Also See Bank Lending Recovers (Graphic)

Another bit of recent macro data also adds to the optimism. The infrastructure index of six core industries (electricity, coal, steel, cement, crude oil and petroleum refining), which have a weight of 27% in the Index of Industrial Production, showed a year-on-year growth rate of 2.2% in February, the highest in the last four months. Steel and cement showed good growth, which also agrees with anecdotal evidence of higher cement dispatches by companies and more production at steel plants, particularly of long products.

There is, though, a threat to the recovery in the form of higher bond yields. Banks’ investments in government and other securities that qualify for SLR status fell during the first half of March. The trend of declining bank investments in these instruments continues. Between mid-December and mid-January these investments rose by Rs54,475 crore, between mid-January and mid-February Rs32,166 crore and between mid-February and mid-March Rs10,748 crore. With banks reluctant to put their money in these instruments on the one hand and with the government’s huge borrowing programme on the other, it’s no wonder yields have hardened. If the government wants to keep the recovery on track, it will have to find ways and means of lowering bond yields.

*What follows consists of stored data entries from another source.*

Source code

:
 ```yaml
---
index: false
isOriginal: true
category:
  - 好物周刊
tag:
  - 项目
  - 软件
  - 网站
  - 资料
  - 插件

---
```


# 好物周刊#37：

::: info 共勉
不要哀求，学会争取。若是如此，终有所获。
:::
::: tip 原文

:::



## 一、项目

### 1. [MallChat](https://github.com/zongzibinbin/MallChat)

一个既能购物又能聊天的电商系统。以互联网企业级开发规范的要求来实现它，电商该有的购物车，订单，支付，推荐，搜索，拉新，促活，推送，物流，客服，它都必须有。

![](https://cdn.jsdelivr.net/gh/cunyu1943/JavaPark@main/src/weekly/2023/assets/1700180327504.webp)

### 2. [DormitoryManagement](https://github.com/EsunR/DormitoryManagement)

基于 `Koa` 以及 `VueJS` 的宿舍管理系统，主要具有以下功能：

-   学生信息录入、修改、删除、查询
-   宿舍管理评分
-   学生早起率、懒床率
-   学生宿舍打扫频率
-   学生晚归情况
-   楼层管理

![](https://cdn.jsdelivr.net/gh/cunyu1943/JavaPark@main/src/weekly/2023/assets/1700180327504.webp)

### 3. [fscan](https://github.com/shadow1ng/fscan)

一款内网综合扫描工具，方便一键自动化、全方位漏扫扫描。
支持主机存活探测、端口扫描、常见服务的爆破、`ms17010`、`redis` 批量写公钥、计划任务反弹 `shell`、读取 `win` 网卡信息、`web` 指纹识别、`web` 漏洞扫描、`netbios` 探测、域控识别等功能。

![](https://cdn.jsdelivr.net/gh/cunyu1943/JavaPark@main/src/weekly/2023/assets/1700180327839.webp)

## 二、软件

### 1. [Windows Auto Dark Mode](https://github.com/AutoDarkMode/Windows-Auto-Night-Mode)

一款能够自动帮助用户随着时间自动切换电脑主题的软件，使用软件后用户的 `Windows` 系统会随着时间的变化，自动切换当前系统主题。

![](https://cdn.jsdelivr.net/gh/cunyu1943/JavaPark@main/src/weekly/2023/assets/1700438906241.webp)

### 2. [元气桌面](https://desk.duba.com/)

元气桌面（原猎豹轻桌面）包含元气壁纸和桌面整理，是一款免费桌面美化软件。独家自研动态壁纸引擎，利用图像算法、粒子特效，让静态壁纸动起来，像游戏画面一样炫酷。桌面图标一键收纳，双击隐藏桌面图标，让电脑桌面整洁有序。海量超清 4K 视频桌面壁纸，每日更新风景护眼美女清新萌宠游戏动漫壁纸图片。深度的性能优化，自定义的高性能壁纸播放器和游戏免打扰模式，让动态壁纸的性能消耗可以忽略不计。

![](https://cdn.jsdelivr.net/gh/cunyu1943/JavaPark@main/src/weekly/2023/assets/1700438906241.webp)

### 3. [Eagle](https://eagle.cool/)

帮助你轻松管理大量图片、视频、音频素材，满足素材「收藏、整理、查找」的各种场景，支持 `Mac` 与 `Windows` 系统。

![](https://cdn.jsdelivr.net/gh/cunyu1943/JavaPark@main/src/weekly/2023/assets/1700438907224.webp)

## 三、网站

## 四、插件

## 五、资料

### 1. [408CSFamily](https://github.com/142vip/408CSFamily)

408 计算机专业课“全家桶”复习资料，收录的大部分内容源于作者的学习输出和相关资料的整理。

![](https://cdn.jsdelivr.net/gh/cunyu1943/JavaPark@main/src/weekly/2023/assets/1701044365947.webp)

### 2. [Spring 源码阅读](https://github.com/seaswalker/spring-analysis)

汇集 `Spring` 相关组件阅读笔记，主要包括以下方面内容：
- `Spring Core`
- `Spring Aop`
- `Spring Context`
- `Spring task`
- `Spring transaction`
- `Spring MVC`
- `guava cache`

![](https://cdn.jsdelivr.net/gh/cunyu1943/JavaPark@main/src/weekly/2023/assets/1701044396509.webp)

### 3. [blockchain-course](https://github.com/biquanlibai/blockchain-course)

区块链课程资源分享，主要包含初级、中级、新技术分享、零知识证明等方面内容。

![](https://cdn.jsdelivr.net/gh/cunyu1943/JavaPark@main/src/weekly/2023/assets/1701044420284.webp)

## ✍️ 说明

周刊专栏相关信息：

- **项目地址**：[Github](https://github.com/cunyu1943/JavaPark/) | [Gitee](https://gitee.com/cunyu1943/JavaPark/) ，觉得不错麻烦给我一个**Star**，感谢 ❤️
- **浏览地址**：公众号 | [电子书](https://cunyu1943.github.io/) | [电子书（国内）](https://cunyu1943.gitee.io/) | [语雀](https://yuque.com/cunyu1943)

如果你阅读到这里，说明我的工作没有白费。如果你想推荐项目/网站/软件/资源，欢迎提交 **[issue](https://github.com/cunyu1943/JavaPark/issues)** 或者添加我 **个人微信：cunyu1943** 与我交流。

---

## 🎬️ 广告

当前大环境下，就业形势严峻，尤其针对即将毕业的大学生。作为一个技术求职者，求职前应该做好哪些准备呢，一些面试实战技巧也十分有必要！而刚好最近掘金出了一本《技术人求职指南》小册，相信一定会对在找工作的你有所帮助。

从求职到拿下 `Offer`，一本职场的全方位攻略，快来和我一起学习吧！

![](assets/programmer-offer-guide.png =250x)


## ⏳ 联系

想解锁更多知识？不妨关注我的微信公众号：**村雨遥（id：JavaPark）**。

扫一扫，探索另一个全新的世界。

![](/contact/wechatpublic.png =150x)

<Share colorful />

Despite the appearance of some green shoots, a full-fledged recovery is still a long way off. On the domestic front, the uncertainty over the election of a new government looms large, while the global cues, despite some improvement, remain very uncertain—for instance, US consumption spending growth slowed in February.

Markets across the world are celebrating the economy’s rebound from the lows of the last quarter. There’s one caveat though: even if the global economy may have hit the bottom, that doesn’t mean it can’t bounce along there for a very long time—all you have to do is look at Japan.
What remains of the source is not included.